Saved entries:
_ _ _ _

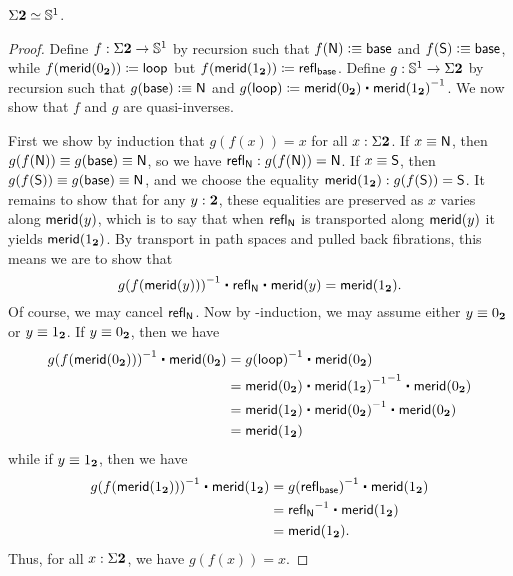 \begin{lem}\label{thm:suspbool}
  $\Sigma\mathbf{2} \simeq \mathbb{S}^1$.
\end{lem}
\begin{proof}
  Define $f:\Sigma\mathbf{2}\to\mathbb{S}^1$ by recursion such that $f(\mathsf{N})\vcentcolon\equiv \mathsf{base}$ and $f(\mathsf{S})\vcentcolon\equiv\mathsf{base}$, while ${f}({\mathsf{merid}(0_{\mathbf{2}})})\coloneqq\mathsf{loop}$ but ${f}({\mathsf{merid}(1_{\mathbf{2}})}) \coloneqq \mathsf{refl}_{\mathsf{base}}$.
  Define $g:\mathbb{S}^1\to\Sigma\mathbf{2}$ by recursion such that $g(\mathsf{base})\vcentcolon\equiv \mathsf{N}$ and $\ap g \lloop \defid \merid(\bfalse) \ct \opp{\merid(\btrue)}$.
  We now show that $f$ and $g$ are quasi-inverses.

  First we show by induction that $g(f(x))=x$ for all $x:\Sigma \mathbf{2}$.
  If $x\equiv\mathsf{N}$, then $g(f(\mathsf{N})) \equiv g(\mathsf{base})\equiv \mathsf{N}$, so we have $\mathsf{refl}_{\mathsf{N}} : g(f(\mathsf{N}))=\mathsf{N}$.
  If $x\equiv\mathsf{S}$, then $g(f(\mathsf{S})) \equiv g(\mathsf{base})\equiv \mathsf{N}$, and we choose the equality $\mathsf{merid}(1_{\mathbf{2}}) : g(f(\mathsf{S})) = \mathsf{S}$.
  It remains to show that for any $y:\mathbf{2}$, these equalities are preserved as $x$ varies along $\mathsf{merid}(y)$, which is to say that when $\mathsf{refl}_{\mathsf{N}}$ is transported along $\mathsf{merid}(y)$ it yields $\mathsf{merid}(1_{\mathbf{2}})$.
  By transport in path spaces and pulled back fibrations, this means we are to show that
  \[ \opp{\ap g {\ap f {\merid(y)}}} \ct \refl{\north} \ct \merid(y) = \merid(\btrue). \]
  Of course, we may cancel $\mathsf{refl}_{\mathsf{N}}$.
  Now by \bool-induction, we may assume either $y\equiv 0_{\mathbf{2}}$ or $y\equiv 1_{\mathbf{2}}$.
  If $y\equiv 0_{\mathbf{2}}$, then we have
  \begin{align*}
    \opp{\ap g {\ap f {\merid(\bfalse)}}} \ct \merid(\bfalse)
    &= \opp{\ap g {\lloop}} \ct \merid(\bfalse)\\
    &= \opp{\merid(\bfalse) \ct \opp{\merid(\btrue)}} \ct \merid(\bfalse)\\
    &= \merid(\btrue) \ct \opp{\merid(\bfalse)} \ct \merid(\bfalse)\\
    &= \merid(\btrue)
  \end{align*}
  while if $y\equiv 1_{\mathbf{2}}$, then we have
  \begin{align*}
    \opp{\ap g {\ap f {\merid(\btrue)}}} \ct \merid(\btrue)
    &= \opp{\ap g {\refl{\base}}} \ct \merid(\btrue)\\
    &= \opp{\refl{\north}} \ct \merid(\btrue)\\
    &= \merid(\btrue).
  \end{align*}
  Thus, for all $x:\Sigma \mathbf{2}$, we have $g(f(x))=x$.


\end{proof}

_ _ _ _

Print all the records exactly, minus any images.

• **ANSWER TO THIS EXERCISE**:
 \begin{lem}\label{thm:suspbool}
  $\Sigma\mathbf{2} \simeq \mathbb{S}^1$.
\end{lem}
\begin{proof}
  Define $f:\Sigma\mathbf{2}\to\mathbb{S}^1$ by recursion such that $f(\mathsf{N})\vcentcolon\equiv \mathsf{base}$ and $f(\mathsf{S})\vcentcolon\equiv\mathsf{base}$, while ${f}({\mathsf{merid}(0_{\mathbf{2}})})\coloneqq\mathsf{loop}$ but ${f}({\mathsf{merid}(1_{\mathbf{2}})}) \coloneqq \mathsf{refl}_{\mathsf{base}}$.
  Define $g:\mathbb{S}^1\to\Sigma\mathbf{2}$ by recursion such that $g(\mathsf{base})\vcentcolon\equiv \mathsf{N}$ and $\ap g \lloop \defid \merid(\bfalse) \ct \opp{\merid(\btrue)}$.
  We now show that $f$ and $g$ are quasi-inverses.

  First we show by induction that $g(f(x))=x$ for all $x:\Sigma \mathbf{2}$.
  If $x\equiv\mathsf{N}$, then $g(f(\mathsf{N})) \equiv g(\mathsf{base})\equiv \mathsf{N}$, so we have $\mathsf{refl}_{\mathsf{N}} : g(f(\mathsf{N}))=\mathsf{N}$.
  If $x\equiv\mathsf{S}$, then $g(f(\mathsf{S})) \equiv g(\mathsf{base})\equiv \mathsf{N}$, and we choose the equality $\mathsf{merid}(1_{\mathbf{2}}) : g(f(\mathsf{S})) = \mathsf{S}$.
  It remains to show that for any $y:\mathbf{2}$, these equalities are preserved as $x$ varies along $\mathsf{merid}(y)$, which is to say that when $\mathsf{refl}_{\mathsf{N}}$ is transported along $\mathsf{merid}(y)$ it yields $\mathsf{merid}(1_{\mathbf{2}})$.
  By transport in path spaces and pulled back fibrations, this means we are to show that
  \[ \opp{\ap g {\ap f {\merid(y)}}} \ct \refl{\north} \ct \merid(y) = \merid(\btrue). \]
  Of course, we may cancel $\mathsf{refl}_{\mathsf{N}}$.
  Now by \bool-induction, we may assume either $y\equiv 0_{\mathbf{2}}$ or $y\equiv 1_{\mathbf{2}}$.
  If $y\equiv 0_{\mathbf{2}}$, then we have
  \begin{align*}
    \opp{\ap g {\ap f {\merid(\bfalse)}}} \ct \merid(\bfalse)
    &= \opp{\ap g {\lloop}} \ct \merid(\bfalse)\\
    &= \opp{\merid(\bfalse) \ct \opp{\merid(\btrue)}} \ct \merid(\bfalse)\\
    &= \merid(\btrue) \ct \opp{\merid(\bfalse)} \ct \merid(\bfalse)\\
    &= \merid(\btrue)
  \end{align*}
  while if $y\equiv 1_{\mathbf{2}}$, then we have
  \begin{align*}
    \opp{\ap g {\ap f {\merid(\btrue)}}} \ct \merid(\btrue)
    &= \opp{\ap g {\refl{\base}}} \ct \merid(\btrue)\\
    &= \opp{\refl{\north}} \ct \merid(\btrue)\\
    &= \merid(\btrue).
  \end{align*}
  Thus, for all $x:\Sigma \mathbf{2}$, we have $g(f(x))=x$.


\end{proof}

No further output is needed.